Calculate Final Temp of Thin Steel Piece: Heat Transfer Problem

[JJ420]

First off I would like to say that this is not a homework question. I am trying to calculate the temperature of a very thin piece of steel.

Assumptions

The underside of the metal is perfectly insulated
To = 20C (initial temperature of material)
Q"=3000W/m^2 (heat flux)
K = 51.9W/m*K (thermal conductivity)
C = .472 KJ/Kg*K ( specific heat)
x = 1mm ( thickness of metal)
t = 0.1s

What I need to know is how to calculate the final temperature at the surface.

 

[Benindelft]

Am I right in thinking you are doing some laser heating here? if so you should look at
the paper written by Bechtel "heating of solid targets with laser pulses" . Also check out the citations there are a lot of papers out there that solve this kind of problem

 

[Mapes]

This is a transient conduction problem that can be made much easier by assuming you only need to know the temperature about a second after the heat flux is turned off, not before.

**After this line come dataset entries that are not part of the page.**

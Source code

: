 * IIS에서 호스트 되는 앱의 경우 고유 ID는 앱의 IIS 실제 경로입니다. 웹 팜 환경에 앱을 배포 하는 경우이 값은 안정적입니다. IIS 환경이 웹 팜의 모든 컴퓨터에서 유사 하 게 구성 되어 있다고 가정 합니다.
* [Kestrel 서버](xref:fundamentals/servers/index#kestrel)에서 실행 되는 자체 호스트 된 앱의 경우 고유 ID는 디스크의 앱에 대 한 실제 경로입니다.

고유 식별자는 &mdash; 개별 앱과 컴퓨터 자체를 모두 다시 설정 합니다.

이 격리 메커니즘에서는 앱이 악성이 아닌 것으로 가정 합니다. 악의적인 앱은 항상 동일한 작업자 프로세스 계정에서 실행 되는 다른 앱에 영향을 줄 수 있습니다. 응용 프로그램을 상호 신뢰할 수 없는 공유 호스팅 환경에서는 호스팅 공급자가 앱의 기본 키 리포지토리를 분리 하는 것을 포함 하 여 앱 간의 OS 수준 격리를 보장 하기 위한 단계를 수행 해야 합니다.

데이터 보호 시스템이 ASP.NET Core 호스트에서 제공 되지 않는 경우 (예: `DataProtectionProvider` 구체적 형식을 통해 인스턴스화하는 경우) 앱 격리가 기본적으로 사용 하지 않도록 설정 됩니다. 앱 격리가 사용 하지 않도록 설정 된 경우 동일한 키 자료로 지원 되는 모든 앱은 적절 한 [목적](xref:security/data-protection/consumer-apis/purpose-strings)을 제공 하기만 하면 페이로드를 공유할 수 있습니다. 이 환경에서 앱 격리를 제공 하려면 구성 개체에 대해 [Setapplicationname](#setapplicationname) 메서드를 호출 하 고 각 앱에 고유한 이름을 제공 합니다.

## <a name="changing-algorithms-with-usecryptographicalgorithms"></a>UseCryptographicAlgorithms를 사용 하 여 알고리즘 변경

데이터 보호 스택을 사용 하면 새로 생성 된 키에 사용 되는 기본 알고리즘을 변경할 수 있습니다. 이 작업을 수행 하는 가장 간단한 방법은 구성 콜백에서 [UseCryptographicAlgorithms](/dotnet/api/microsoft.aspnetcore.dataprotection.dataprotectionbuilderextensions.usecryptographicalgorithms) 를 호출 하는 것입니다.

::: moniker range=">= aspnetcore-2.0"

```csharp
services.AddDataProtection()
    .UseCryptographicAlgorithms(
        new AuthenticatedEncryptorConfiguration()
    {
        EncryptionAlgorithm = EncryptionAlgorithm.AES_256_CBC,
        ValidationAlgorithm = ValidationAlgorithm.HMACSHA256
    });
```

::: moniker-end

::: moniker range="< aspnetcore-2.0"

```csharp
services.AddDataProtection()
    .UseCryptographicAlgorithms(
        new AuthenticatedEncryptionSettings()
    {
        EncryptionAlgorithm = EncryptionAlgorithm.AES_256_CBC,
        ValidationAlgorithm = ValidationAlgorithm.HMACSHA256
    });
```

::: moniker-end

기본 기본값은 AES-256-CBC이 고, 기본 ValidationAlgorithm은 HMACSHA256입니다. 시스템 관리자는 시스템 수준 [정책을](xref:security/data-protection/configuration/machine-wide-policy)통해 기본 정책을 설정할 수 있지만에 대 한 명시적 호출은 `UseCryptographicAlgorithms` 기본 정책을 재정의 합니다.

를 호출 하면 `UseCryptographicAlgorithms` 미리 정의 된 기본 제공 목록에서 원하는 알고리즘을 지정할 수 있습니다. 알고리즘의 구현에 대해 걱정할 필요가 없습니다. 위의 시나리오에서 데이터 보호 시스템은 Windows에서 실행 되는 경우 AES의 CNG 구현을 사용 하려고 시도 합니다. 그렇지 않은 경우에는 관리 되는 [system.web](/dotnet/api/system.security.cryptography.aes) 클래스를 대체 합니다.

The reason is that the characteristic diffusion time through 1 mm of steel is about a tenth of a second:

$$t\approx\frac{h^2}{D}=\frac{h^2 c \rho}{k}\approx 0.1\,\mathrm{sec}$$

where D is the thermal diffusivity and h is the thickness, and I've used your numbers. After about a second, the temperature will have become nearly uniform in the plate, and the temperature increase can be calculated by considering the amount of input energy: 300 J/m2.

$$\Delta T=\frac{E}{c\rho h}$$

I get about a tenth of a degree Celsius for the temperature increase. Does this help?